A path-norm toolkit for modern networks: consequences, promises and challenges
This work provides a versatile toolkit for researchers in machine learning to compute and apply path-norm-based generalization bounds to complex neural network architectures, though it is incremental in extending existing path-norm methods.
The authors tackled the problem of establishing generalization bounds for modern neural networks by introducing a comprehensive toolkit for path-norms that applies to DAG ReLU networks with biases, skip connections, and operations like max pooling, recovering or beating the sharpest known bounds of this type.
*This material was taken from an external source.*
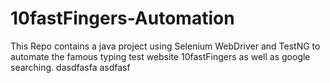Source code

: # 10fastFingers-Automation
This Repo contains a java project using Selenium WebDriver and TestNG to automate the famous typing test website 10fastFingers as well as google searching.
dasdfasfa
asdfasf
This work introduces the first toolkit around path-norms that fully encompasses general DAG ReLU networks with biases, skip connections and any operation based on the extraction of order statistics: max pooling, GroupSort etc. This toolkit notably allows us to establish generalization bounds for modern neural networks that are not only the most widely applicable path-norm based ones, but also recover or beat the sharpest known bounds of this type. These extended path-norms further enjoy the usual benefits of path-norms: ease of computation, invariance under the symmetries of the network, and improved sharpness on layered fully-connected networks compared to the product of operator norms, another complexity measure most commonly used. The versatility of the toolkit and its ease of implementation allow us to challenge the concrete promises of path-norm-based generalization bounds, by numerically evaluating the sharpest known bounds for ResNets on ImageNet.